=== Task instructions ===
Only one stretch of the data below is wanted: the lines from the one with "Continual learning, also" through the one with "departs from the", repeated exactly.

** Data provided follows **

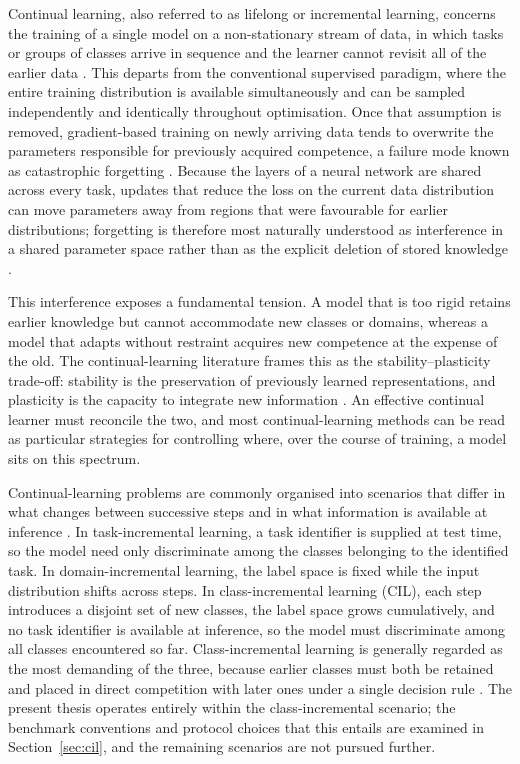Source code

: Continual learning, also referred to as lifelong or incremental learning,
concerns the training of a single model on a non-stationary stream of data,
in which tasks or groups of classes arrive in sequence and the learner
cannot revisit all of the earlier data \parencite{delange2022continual}. This
departs from the conventional supervised paradigm, where the entire
training distribution is available simultaneously and can be sampled
independently and identically throughout optimisation. Once that assumption
is removed, gradient-based training on newly arriving data tends to
overwrite the parameters responsible for previously acquired competence, a
failure mode known as catastrophic forgetting \parencite{kirkpatrick2017overcoming}.
Because the layers of a neural network are shared across every task,
updates that reduce the loss on the current data distribution can move
parameters away from regions that were favourable for earlier
distributions; forgetting is therefore most naturally understood as
interference in a shared parameter space rather than as the explicit
deletion of stored knowledge \parencite{kirkpatrick2017overcoming,delange2022continual}.

This interference exposes a fundamental tension. A model that is too rigid
retains earlier knowledge but cannot accommodate new classes or domains,
whereas a model that adapts without restraint acquires new competence at
the expense of the old. The continual-learning literature frames this as
the stability--plasticity trade-off: stability is the preservation of
previously learned representations, and plasticity is the capacity to
integrate new information \parencite{delange2022continual}. An effective continual
learner must reconcile the two, and most continual-learning methods can be
read as particular strategies for controlling where, over the course of
training, a model sits on this spectrum.

Continual-learning problems are commonly organised into scenarios that
differ in what changes between successive steps and in what information is
available at inference \parencite{masana2020classincremental,delange2022continual}. In
task-incremental learning, a task identifier is supplied at test time, so
the model need only discriminate among the classes belonging to the
identified task. In domain-incremental learning, the label space is fixed
while the input distribution shifts across steps. In class-incremental
learning (CIL), each step introduces a disjoint set of new classes, the
label space grows cumulatively, and no task identifier is available at
inference, so the model must discriminate among all classes encountered so
far. Class-incremental learning is generally regarded as the most demanding
of the three, because earlier classes must both be retained and placed in
direct competition with later ones under a single decision rule \parencite{masana2020classincremental}.
The present thesis operates entirely within the
class-incremental scenario; the benchmark conventions and protocol choices
that this entails are examined in Section~\ref{sec:cil}, and the remaining scenarios
are not pursued further.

** End of Data provided **

=== Result ===
: Continual learning, also referred to as lifelong or incremental learning,
concerns the training of a single model on a non-stationary stream of data,
in which tasks or groups of classes arrive in sequence and the learner
cannot revisit all of the earlier data \parencite{delange2022continual}. This
departs from the conventional supervised paradigm, where the entire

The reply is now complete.